The Fed, in Trying Not to Be Political, Is Political

The central bank tries to stay out of the spotlight
Eric Rosengren, president of the Federal Reserve Bank of Boston, speaks at the Institute of International Bankers annual conference in Washington, D.C. Photograph by Brendan Hoffman/Bloomberg

The Federal Reserve doesn’t want anyone to think it’s taking sides in politics. So in an election year, the Fed is more likely to stand pat. It’s less likely to raise rates if that’s what’s needed, or to cut rates if a rate cut is what’s required.

But here’s the problem: The harder the Fed tries to avoid politics—the elephant in the room—the more it allows political thinking to infect its mission. A truly apolitical Fed would do whatever is the right thing for the economy and resolutely ignore the second-guessers in both parties.

Eric Rosengren, president of the Federal Reserve Bank of Boston, who favors more aggressive action by the Fed to raise growth and lower unemployment, made the case for a truly apolitical Fed in an interview with the Boston Globe published today. “We don’t get to pick the timing of a global slowdown,” Rosengren told the Globe. “If there’s a slowdown and you have an independent central bank, the appropriate response is to act. I think that’s exactly what we should do.”

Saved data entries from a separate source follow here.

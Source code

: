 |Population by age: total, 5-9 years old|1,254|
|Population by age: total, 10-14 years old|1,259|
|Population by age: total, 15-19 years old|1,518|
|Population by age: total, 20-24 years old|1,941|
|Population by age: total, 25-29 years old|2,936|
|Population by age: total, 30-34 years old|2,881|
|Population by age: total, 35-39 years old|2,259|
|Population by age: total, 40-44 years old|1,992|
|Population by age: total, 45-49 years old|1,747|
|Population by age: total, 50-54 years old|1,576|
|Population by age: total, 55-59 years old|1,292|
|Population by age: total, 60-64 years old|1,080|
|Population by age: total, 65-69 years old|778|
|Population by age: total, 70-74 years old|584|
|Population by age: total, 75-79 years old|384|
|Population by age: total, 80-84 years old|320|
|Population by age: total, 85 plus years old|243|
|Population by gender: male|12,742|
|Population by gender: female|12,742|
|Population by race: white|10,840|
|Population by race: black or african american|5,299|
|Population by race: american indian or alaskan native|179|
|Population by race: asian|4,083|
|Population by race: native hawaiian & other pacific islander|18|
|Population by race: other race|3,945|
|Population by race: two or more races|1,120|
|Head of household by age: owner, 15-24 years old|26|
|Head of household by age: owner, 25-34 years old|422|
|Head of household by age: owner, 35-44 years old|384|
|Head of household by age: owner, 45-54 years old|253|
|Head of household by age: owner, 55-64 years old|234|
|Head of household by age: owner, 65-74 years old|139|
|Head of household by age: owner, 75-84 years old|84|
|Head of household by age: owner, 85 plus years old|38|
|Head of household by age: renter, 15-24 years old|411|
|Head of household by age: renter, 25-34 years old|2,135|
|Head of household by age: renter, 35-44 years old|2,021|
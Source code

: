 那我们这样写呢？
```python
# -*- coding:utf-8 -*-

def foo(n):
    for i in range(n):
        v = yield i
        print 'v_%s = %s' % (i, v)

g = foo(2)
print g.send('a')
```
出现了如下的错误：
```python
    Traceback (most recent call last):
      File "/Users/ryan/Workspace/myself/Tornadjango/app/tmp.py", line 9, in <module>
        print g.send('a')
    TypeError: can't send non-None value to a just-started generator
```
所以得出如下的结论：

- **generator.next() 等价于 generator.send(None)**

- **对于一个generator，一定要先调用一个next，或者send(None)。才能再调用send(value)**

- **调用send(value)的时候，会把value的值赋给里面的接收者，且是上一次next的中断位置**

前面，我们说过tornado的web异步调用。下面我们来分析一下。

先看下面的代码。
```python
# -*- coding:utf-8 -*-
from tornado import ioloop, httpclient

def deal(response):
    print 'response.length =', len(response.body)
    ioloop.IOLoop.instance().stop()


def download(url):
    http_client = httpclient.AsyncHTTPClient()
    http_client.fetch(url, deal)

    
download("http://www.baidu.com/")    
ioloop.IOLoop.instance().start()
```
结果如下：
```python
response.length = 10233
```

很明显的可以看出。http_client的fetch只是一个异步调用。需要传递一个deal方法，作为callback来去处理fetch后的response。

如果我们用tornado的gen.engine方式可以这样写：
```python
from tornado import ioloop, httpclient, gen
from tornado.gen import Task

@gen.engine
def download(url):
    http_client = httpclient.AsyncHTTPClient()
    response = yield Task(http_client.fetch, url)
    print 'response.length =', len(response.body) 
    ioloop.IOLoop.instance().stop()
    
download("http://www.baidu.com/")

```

Rosengren did not go quite as far as the Boston Globe story implied—that is, he did not specifically mention election-year pressures. The Globe writers, Steven Syre and Andrew Caffrey, paraphrased Rosengren as saying that the Fed should not worry if further easing is seen as influencing the presidential election. I wrote to them for clarification and Syre responded that “Rosengren’s quote was his response to a question about any potential political controversy around a fed stimulus vote two months before an election.” So it was the reporters who brought up politics, not Rosengren himself. That might seem like a small point, but in the arcane world of Fed politics, it matters. Tim Duy, a University of Oregon economist who blogs on Fed policy, told the Globe, “to pull back the curtain and say, ‘They’re doing this for the election,’ I think is a shift and reflects his level of frustration.” That’s an overstatement of what Rosengren said.

Still, the frustration among doves is real. I wrote this week’s Bloomberg Businessweek cover story on Ben Bernanke. In it, I quoted economist Paul Krugman as saying on his New York Times blog, “We have reached a point where the Fed is afraid to do its job, for fear of being accused of helping Obama.”

Vincent Reinhart, the chief U.S. economist of Morgan Stanley, whom I interviewed for the Bernanke cover, made a study of Fed decision-making in election years and concluded that the central bank’s bias was not toward being too loose or too tight but simply toward not doing very much at all. “It will tend to choose operations that are smaller and time them to keep out of scrutiny,” Reinhart told me. “This particular year, a higher hurdle for action means you delay doing more accommodation. Hence, it looks biased.”